Learning from direct human demonstrations
Teaching robots to grasp delicate objects by learning from human hand demonstrations with tactile feedback.
Hand2Rob teaches a Franka robot to grasp delicate objects by watching human hand demonstrations captured with a stereo camera pair. MediaPipe and CoTracker extract hand and object keypoints that get triangulated into 3D trajectories the robot can follow directly. The catch is that spatial imitation alone isn’t enough for fragile things, so I integrated a ResKin tactile sensor into custom gripper fingertips to give the robot a sense of force.
This project builds on Point Policy and Feel The Force by Siddhant Haldar and Lerrel Pinto. Big thanks to them for the original work. I adapted and extended both systems with my own changes to get them running on the Franka Panda, including modifications to the trajectory execution, force control integration, data collection, and the custom gripper hardware.
Without force feedback
With ResKin force control
Without force feedback, the robot has no way to modulate its grip strength, it simply closes the gripper until the binary close command is fully executed. For fragile objects like eggs, this can lead to it breaking. Here the robot successfully reaches and grasps the egg using the learned trajectory, but the uncontrolled gripper force crushes it. This failure motivates the need for closed-loop force control during the grasp phase.
With the ResKin sensor in the loop, the robot can feel how much force it is applying and stop closing once a target threshold is reached. The force controller reads the live tactile signal and adjusts the gripper incrementally, holding the egg securely without exceeding the pressure that would crack it. This demonstrates that combining learned spatial policies with real-time tactile feedback enables safe manipulation of objects that would otherwise be damaged.

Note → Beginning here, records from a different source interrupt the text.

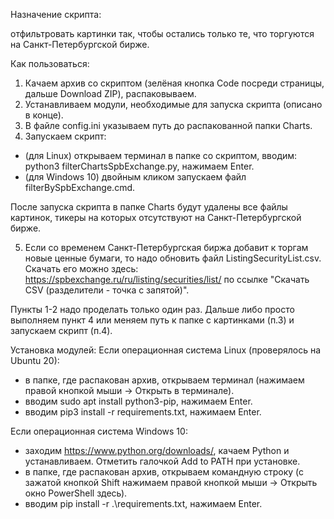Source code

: Назначение скрипта:

отфильтровать картинки так, чтобы остались только те, что торгуются на Санкт-Петербургской бирже.

Как пользоваться:
1. Качаем архив со скриптом (зелёная кнопка Code посреди страницы, дальше Download ZIP), распаковываем.
2. Устанавливаем модули, необходимые для запуска скрипта (описано в конце). 
3. В файле config.ini указываем путь до распакованной папки Charts.
4. Запускаем скрипт: 
  - (для Linux) открываем терминал в папке со скриптом, вводим: python3 filterChartsSpbExchange.py, нажимаем Enter.
  - (для Windows 10) двойным кликом запускаем файл filterBySpbExchange.cmd.
  
После запуска скрипта в папке Charts будут удалены все файлы картинок, тикеры на которых отсутствуют на Санкт-Петербургской бирже.

5. Если со временем Санкт-Петербургская биржа добавит к торгам новые ценные бумаги, то надо обновить файл ListingSecurityList.csv. Скачать его можно здесь: https://spbexchange.ru/ru/listing/securities/list/ по ссылке "Скачать CSV (разделители - точка с запятой)".

Пункты 1-2 надо проделать только один раз. Дальше либо просто выполняем пункт 4 или меняем путь к папке с картинками (п.3) и запускаем скрипт (п.4).

Установка модулей:
Если операционная система Linux (проверялось на Ubuntu 20):
  - в папке, где распакован архив, открываем терминал (нажимаем правой кнопкой мыши -> Открыть в терминале).
  - вводим sudo apt install python3-pip, нажимаем Enter.
  - вводим pip3 install -r requirements.txt, нажимаем Enter.
  
Если операционная система Windows 10:
  - заходим https://www.python.org/downloads/, качаем Python и устанавливаем. Отметить галочкой Add to PATH при установке.
  - в папке, где распакован архив, открываем командную строку (с зажатой кнопкой Shift нажимаем правой кнопкой мыши -> Открыть окно PowerShell здесь).
  - вводим pip install -r .\requirements.txt, нажимаем Enter.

Above are two evaluation runs showing the full pipeline end-to-end, the robot approaches the egg, descends to the grasp position, and closes with force-controlled grip. Each camera view is shown separately, with the live force reading overlaid in blue. The consistency across runs demonstrates that the learned policy generalizes reliably from the human demonstrations.
Figure 1. Overview of the Hand2Rob pipeline. Stereo camera footage and MediaPipe hand tracking are processed through CoTracker and stereo triangulation to build the dataset. A training policy learns both the end-effector trajectory and force grasping, which are deployed on the Franka robot with ResKin tactile feedback for manipulating fragile objects.
Gripper without sensor
Gripper with ResKin tactile sensor
Special thanks to Miguel Pegues for helping me design custom gripper fingertips to house the ResKin magnetometer-based tactile sensor. The left model shows the standard Franka gripper fingers, while the right model integrates a recessed pocket that secures the ResKin sensing pad flush against the contact surface.